Page MenuHomePhabricator

SPARQL-Query shows entries, which should be filter out; number of entries in result set might change when executed repeatedly (possible caching/indexing problem)
Closed, ResolvedPublic

Description

Hello, the following query should return all german streets, which have a Commons-sitelink, but no Commonscat-Property (P373):

SELECT ?item ?commonscat ?sitelink  WHERE {
  ?item wdt:P31 wd:Q79007. # Innerortsstraße
  ?item wdt:P17 wd:Q183.   # Deutschland
  ?sitelink schema:about ?item .
  ?sitelink schema:isPartOf <https://commons.wikimedia.org/> .
  OPTIONAL {?item wdt:P373 ?commonscat }  
  FILTER (!bound(?commonscat))   # nur jene OHNE commonscat-Property (P373)
}

The query currently returns sometimes 22/23, sometimes 30 entries, depening when and how often the query is executed, allthough the objects have not been changed inbetween. Although the objects actually have a commonscat-Property, so they should not be listed at all in the result set, i.e. the result set actually should be empty.

For just one city (e.g. ?item wdt:P131 wd:Q61724. ) the query returns 2, 3 or 4 entries if the query is repeatedly executed.

Could this be a caching/indexing problem? Why are entries with commonscat-properties listed, while they should be filtered out?

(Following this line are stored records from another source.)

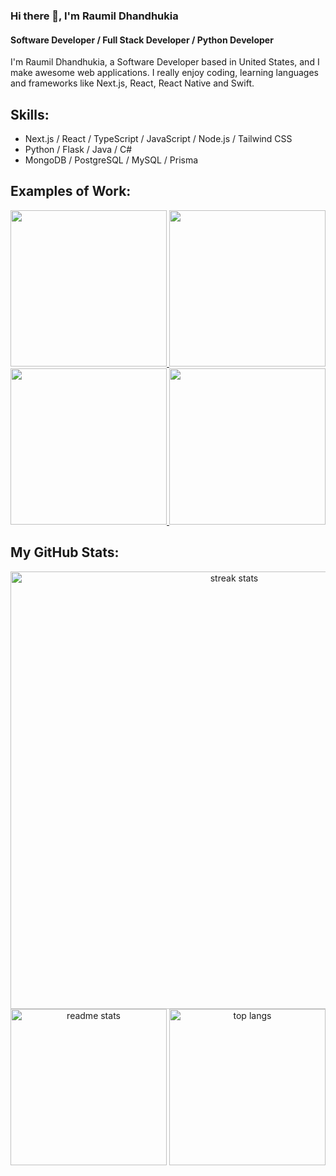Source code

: 

### Hi there 👋, I'm Raumil Dhandhukia
#### Software Developer / Full Stack Developer / Python Developer
I'm Raumil Dhandhukia, a Software Developer based in United States, and I make awesome web applications. I really enjoy coding, learning languages and frameworks like Next.js, React, React Native and Swift.

## Skills: 
- Next.js / React / TypeScript / JavaScript / Node.js / Tailwind CSS
- Python / Flask / Java / C#
- MongoDB / PostgreSQL / MySQL / Prisma


## Examples of Work:

<div align="center">
 <a href="https://inboxradarai.vercel.app/" >
 <img src="https://github.com/user-attachments/assets/c7ea846e-cec3-46fa-b2db-04ac2b470cf3" width="250">
</a>
<a href="https://nextnotes-omega.vercel.app/" >
 <img src="https://github.com/raumildhandhukia/raumildhandhukia/assets/72497060/0d2c0bea-e843-4419-83fc-a625ab806615" width="250">
</a>
<a href="https://raumild.com" >
 <img src="https://github.com/raumildhandhukia/raumildhandhukia/assets/72497060/9cd6828c-4896-4b25-9846-23d9db6e683d" width="250">
 </a>
 <a href="(https://simmer.io/@raumild/day-z-survival)">
 <img src="https://github.com/raumildhandhukia/raumildhandhukia/assets/72497060/4a2bca57-6e21-45fe-8f02-77f6fb3f3a56" width="250">
  </a>
  </div>

  ## My GitHub Stats:

 <div align=center>
  <img width=700 src="https://github-readme-streak-stats-salesp07.vercel.app/?user=raumildhandhukia&count_private=true&theme=react&border_radius=10" alt="streak stats"/>
   <br/>
  <img height=250 src="https://github-readme-stats-salesp07.vercel.app/api?username=raumildhandhukia&count_private=true&show_icons=true&theme=react&rank_icon=github&border_radius=10" alt="readme stats" />
<!--   <br/> -->
  <img height=250 src="https://github-readme-stats-salesp07.vercel.app/api/top-langs/?username=raumildhandhukia&hide=ShaderLab,HLSL&langs_count=8&layout=compact&theme=react&border_radius=10&size_weight=0.5&count_weight=0.5&exclude_repo=github-readme-stats" alt="top langs" />
</div>


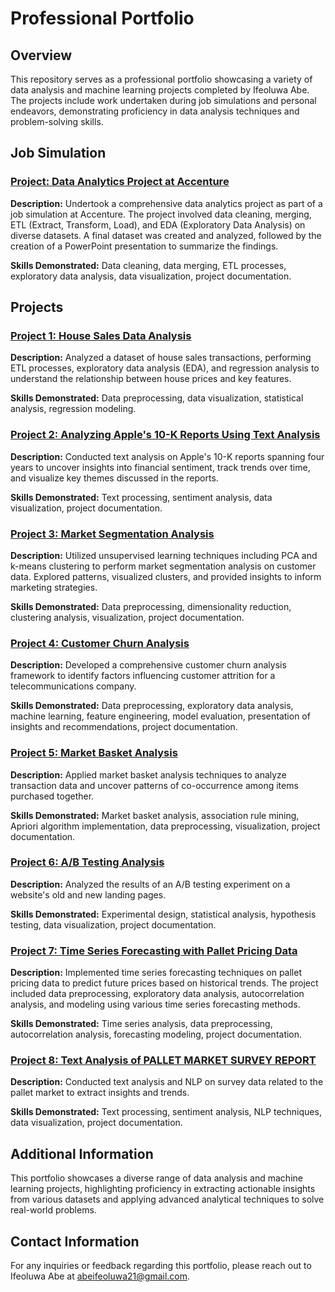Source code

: # Professional Portfolio

## Overview

This repository serves as a professional portfolio showcasing a variety of data analysis and machine learning projects completed by Ifeoluwa Abe. The projects include work undertaken during job simulations and personal endeavors, demonstrating proficiency in data analysis techniques and problem-solving skills.

## Job Simulation

### [Project: Data Analytics Project at Accenture](https://github.com/Sirius-Ife/accenture)

**Description:** Undertook a comprehensive data analytics project as part of a job simulation at Accenture. The project involved data cleaning, merging, ETL (Extract, Transform, Load), and EDA (Exploratory Data Analysis) on diverse datasets. A final dataset was created and analyzed, followed by the creation of a PowerPoint presentation to summarize the findings.

**Skills Demonstrated:** Data cleaning, data merging, ETL processes, exploratory data analysis, data visualization, project documentation.

## Projects

### [Project 1: House Sales Data Analysis](https://github.com/Sirius-Ife/houseSales_analysis)

**Description:** Analyzed a dataset of house sales transactions, performing ETL processes, exploratory data analysis (EDA), and regression analysis to understand the relationship between house prices and key features.

**Skills Demonstrated:** Data preprocessing, data visualization, statistical analysis, regression modeling.

### [Project 2: Analyzing Apple's 10-K Reports Using Text Analysis](https://github.com/Sirius-Ife/Analyzing-Apple-s-10-K-Reports-Using-Text-Analysis/tree/main)

**Description:** Conducted text analysis on Apple's 10-K reports spanning four years to uncover insights into financial sentiment, track trends over time, and visualize key themes discussed in the reports.

**Skills Demonstrated:** Text processing, sentiment analysis, data visualization, project documentation.

### [Project 3: Market Segmentation Analysis](https://github.com/Sirius-Ife/market_segementation_analysis)

**Description:** Utilized unsupervised learning techniques including PCA and k-means clustering to perform market segmentation analysis on customer data. Explored patterns, visualized clusters, and provided insights to inform marketing strategies.

**Skills Demonstrated:** Data preprocessing, dimensionality reduction, clustering analysis, visualization, project documentation.

### [Project 4: Customer Churn Analysis](https://github.com/Sirius-Ife/customer_churn_analysis-updated-)

**Description:** Developed a comprehensive customer churn analysis framework to identify factors influencing customer attrition for a telecommunications company.

**Skills Demonstrated:** Data preprocessing, exploratory data analysis, machine learning, feature engineering, model evaluation, presentation of insights and recommendations, project documentation.

### [Project 5: Market Basket Analysis](https://github.com/Sirius-Ife/market_basket_analysis)

**Description:** Applied market basket analysis techniques to analyze transaction data and uncover patterns of co-occurrence among items purchased together.

**Skills Demonstrated:** Market basket analysis, association rule mining, Apriori algorithm implementation, data preprocessing, visualization, project documentation.

### [Project 6: A/B Testing Analysis](https://github.com/Sirius-Ife/a-b_testing_analysis)

**Description:** Analyzed the results of an A/B testing experiment on a website's old and new landing pages.

**Skills Demonstrated:** Experimental design, statistical analysis, hypothesis testing, data visualization, project documentation.

### [Project 7: Time Series Forecasting with Pallet Pricing Data](https://github.com/Sirius-Ife/time_series/tree/main)

**Description:** Implemented time series forecasting techniques on pallet pricing data to predict future prices based on historical trends. The project included data preprocessing, exploratory data analysis, autocorrelation analysis, and modeling using various time series forecasting methods.

**Skills Demonstrated:** Time series analysis, data preprocessing, autocorrelation analysis, forecasting modeling, project documentation.

### [Project 8: Text Analysis of PALLET MARKET SURVEY REPORT](https://github.com/Sirius-Ife/text_analysis)

**Description:** Conducted text analysis and NLP on survey data related to the pallet market to extract insights and trends.

**Skills Demonstrated:** Text processing, sentiment analysis, NLP techniques, data visualization, project documentation.


## Additional Information

This portfolio showcases a diverse range of data analysis and machine learning projects, highlighting proficiency in extracting actionable insights from various datasets and applying advanced analytical techniques to solve real-world problems.

## Contact Information

For any inquiries or feedback regarding this portfolio, please reach out to Ifeoluwa Abe at abeifeoluwa21@gmail.com.

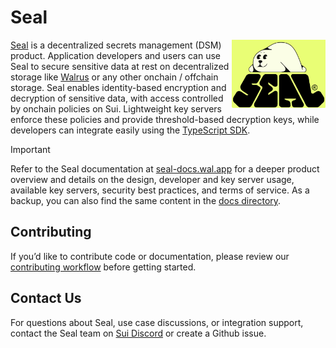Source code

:# Seal

<a href="https://seal.mystenlabs.com"><img alt="Seal logo" src="media/seal_logo.png" align="right" width="150" /></a>

[Seal](https://seal.mystenlabs.com/) is a decentralized secrets management (DSM) product. Application developers and users can use Seal to secure sensitive data at rest on decentralized storage like [Walrus](https://docs.wal.app/) or any other onchain / offchain storage. Seal enables identity-based encryption and decryption of sensitive data, with access controlled by onchain policies on Sui. Lightweight key servers enforce these policies and provide threshold-based decryption keys, while developers can integrate easily using the [TypeScript SDK](https://www.npmjs.com/package/@mysten/seal).

> [!IMPORTANT]
> Refer to the Seal documentation at [seal-docs.wal.app](https://seal-docs.wal.app) for a deeper product overview and details on the design, developer and key server usage, available key servers, security best practices, and terms of service. As a backup, you can also find the same content in the [docs directory](./docs/).

## Contributing

If you’d like to contribute code or documentation, please review our [contributing workflow](./CONTRIBUTING.md) before getting started.

## Contact Us

For questions about Seal, use case discussions, or integration support, contact the Seal team on [Sui Discord](https://discord.com/channels/916379725201563759/1356767654265880586) or create a Github issue.

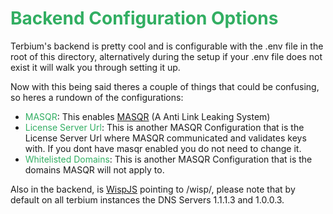 # <span style="color: #32ae62;">Backend Configuration Options</span>

Terbium's backend is pretty cool and is configurable with the .env file in the root of this directory, alternatively during the setup if your .env file does not exist it will walk you through setting it up.

Now with this being said theres a couple of things that could be confusing, so heres a rundown of the configurations:

- <span style="color: #32ae62;">MASQR</span>: This enables [MASQR](https://github.com/titaniumnetwork-dev/masqr-project) (A Anti Link Leaking System)
- <span style="color: #32ae62;">License Server Url</span>: This is another MASQR Configuration that is the License Server Url where MASQR communicated and validates keys with. If you dont have masqr enabled you do not need to change it.
- <span style="color: #32ae62;">Whitelisted Domains</span>: This is another MASQR Configuration that is the domains MASQR will not apply to.

Also in the backend, is [WispJS](https://github.com/MercuryWorkshop/wisp-client-js/tree/rewrite) pointing to /wisp/, please note that by default on all terbium instances the DNS Servers 1.1.1.3 and 1.0.0.3.
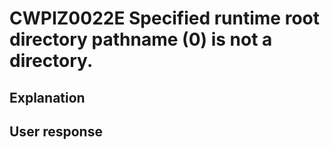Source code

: # CWPIZ0022E Specified runtime root directory pathname (0) is not a directory.

## Explanation

## User response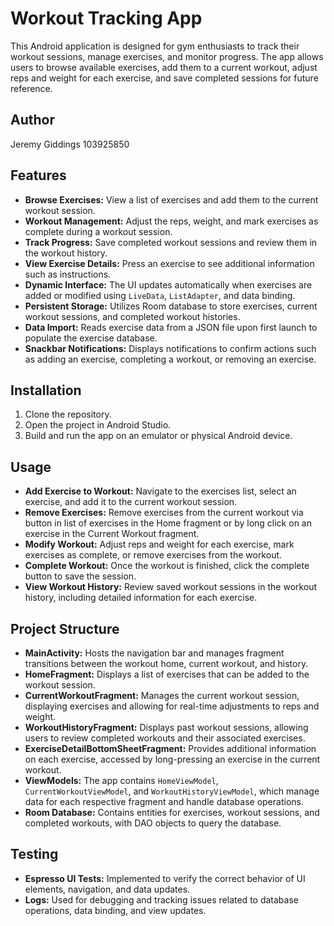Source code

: # Workout Tracking App

This Android application is designed for gym enthusiasts to track their workout sessions, manage exercises, and monitor progress. The app allows users to browse available exercises, add them to a current workout, adjust reps and weight for each exercise, and save completed sessions for future reference.

## Author

Jeremy Giddings 103925850

## Features

- **Browse Exercises:** View a list of exercises and add them to the current workout session.
- **Workout Management:** Adjust the reps, weight, and mark exercises as complete during a workout session.
- **Track Progress:** Save completed workout sessions and review them in the workout history.
- **View Exercise Details:** Press an exercise to see additional information such as instructions.
- **Dynamic Interface:** The UI updates automatically when exercises are added or modified using `LiveData`, `ListAdapter`, and data binding.
- **Persistent Storage:** Utilizes Room database to store exercises, current workout sessions, and completed workout histories.
- **Data Import:** Reads exercise data from a JSON file upon first launch to populate the exercise database.
- **Snackbar Notifications:** Displays notifications to confirm actions such as adding an exercise, completing a workout, or removing an exercise.

## Installation

1. Clone the repository.
2. Open the project in Android Studio.
3. Build and run the app on an emulator or physical Android device.

## Usage

- **Add Exercise to Workout:** Navigate to the exercises list, select an exercise, and add it to the current workout session.
- **Remove Exercises:** Remove exercises from the current workout via button in list of exercises in the Home fragment or by long click on an exercise in the Current Workout fragment.
- **Modify Workout:** Adjust reps and weight for each exercise, mark exercises as complete, or remove exercises from the workout.
- **Complete Workout:** Once the workout is finished, click the complete button to save the session.
- **View Workout History:** Review saved workout sessions in the workout history, including detailed information for each exercise.

## Project Structure

- **MainActivity:** Hosts the navigation bar and manages fragment transitions between the workout home, current workout, and history.
- **HomeFragment:** Displays a list of exercises that can be added to the workout session.
- **CurrentWorkoutFragment:** Manages the current workout session, displaying exercises and allowing for real-time adjustments to reps and weight.
- **WorkoutHistoryFragment:** Displays past workout sessions, allowing users to review completed workouts and their associated exercises.
- **ExerciseDetailBottomSheetFragment:** Provides additional information on each exercise, accessed by long-pressing an exercise in the current workout.
- **ViewModels:** The app contains `HomeViewModel`, `CurrentWorkoutViewModel`, and `WorkoutHistoryViewModel`, which manage data for each respective fragment and handle database operations.
- **Room Database:** Contains entities for exercises, workout sessions, and completed workouts, with DAO objects to query the database.

## Testing

- **Espresso UI Tests:** Implemented to verify the correct behavior of UI elements, navigation, and data updates.
- **Logs:** Used for debugging and tracking issues related to database operations, data binding, and view updates.
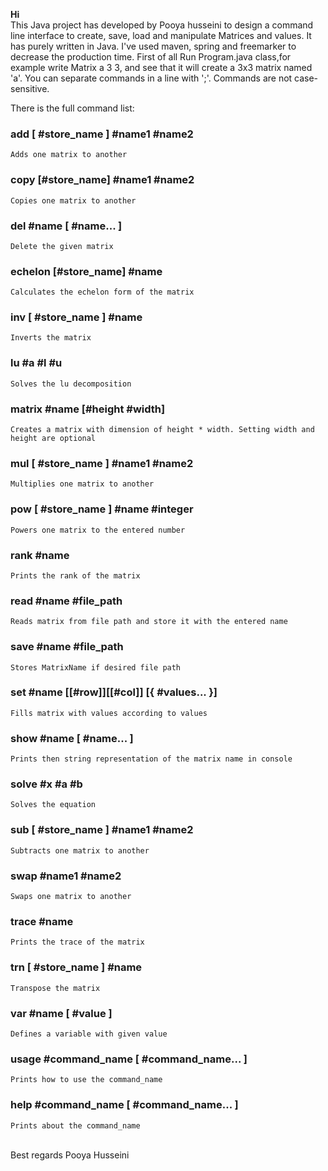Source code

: <b>Hi</b>
<br/>
This Java project has developed by Pooya husseini to design a command line interface to create, save,
load and manipulate Matrices and values.
It has purely written in Java. I've used maven, spring and freemarker to decrease the production time.
First of all Run Program.java class,for example write Matrix a 3 3, and see that it will create a 3x3 matrix named 'a'.
You can separate commands in a line with ';'. Commands are not case-sensitive.

There is the full command list:

### add [ #store_name ] #name1 #name2
    Adds one matrix to another

### copy [#store_name] #name1 #name2
    Copies one matrix to another

### del #name [ #name... ]
    Delete the given matrix

### echelon [#store_name] #name
    Calculates the echelon form of the matrix

### inv [ #store_name ] #name
    Inverts the matrix

### lu #a #l #u
    Solves the lu decomposition

### matrix #name [#height #width]
    Creates a matrix with dimension of height * width. Setting width and height are optional

### mul [ #store_name ] #name1 #name2
    Multiplies one matrix to another

### pow [ #store_name ] #name #integer
    Powers one matrix to the entered number

### rank #name
    Prints the rank of the matrix

### read #name #file_path
    Reads matrix from file path and store it with the entered name

### save #name #file_path
    Stores MatrixName if desired file path

### set #name [[#row]][[#col]] [{ #values... }]
    Fills matrix with values according to values

### show #name  [ #name... ]
    Prints then string representation of the matrix name in console

### solve #x #a #b
    Solves the equation

### sub [ #store_name ] #name1 #name2
    Subtracts one matrix to another

### swap #name1 #name2
    Swaps one matrix to another

### trace #name
    Prints the trace of the matrix

### trn [ #store_name ] #name
    Transpose the matrix

### var #name [ #value ]
    Defines a variable with given value

### usage #command_name [ #command_name... ]
    Prints how to use the command_name

### help #command_name [ #command_name... ]
    Prints about the command_name


<br/>
Best regards
Pooya Husseini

According to this discussion

https://www.wikidata.org/wiki/Wikidata:Project_chat#Query_shows_entries,_which_should_be_filter_out;_number_of_entries_in_result_set_changes_when_executed_repeatedly

another user has spotted a similar issue with a different query.

Also see

https://www.wikidata.org/wiki/Wikidata:Contact_the_development_team/Query_Service_and_search#Query_shows_entries,_which_should_be_filter_out;_number_of_entries_in_result_set_changes_when_executed_repeatedly

Thanks a lot!

Event Timeline

Probably an issue with the query service updater, yes. You’re getting different results if you hit different backend servers.

action=purge only purges within MediaWiki, it does not affect the query service.

The “cache busting” part is the random comment, not the (MD5(CONCAT(STR(?item), STR(RAND()))) as ?random).

That tool shows the Cloud VPS database replication lag, which is unrelated to the query service update lag. (You can see the WDQS lag on Grafana.)

Gehel triaged this task as High priority.Nov 9 2020, 4:22 PM
Gehel moved this task from All WDQS-related tasks to Current work on the Wikidata-Query-Service board.
Gehel added a subscriber: Gehel.

We'll need to do some investigation to see what kind of underlying bug is hiding here. We are planning a full data reload anyway, which should solve this.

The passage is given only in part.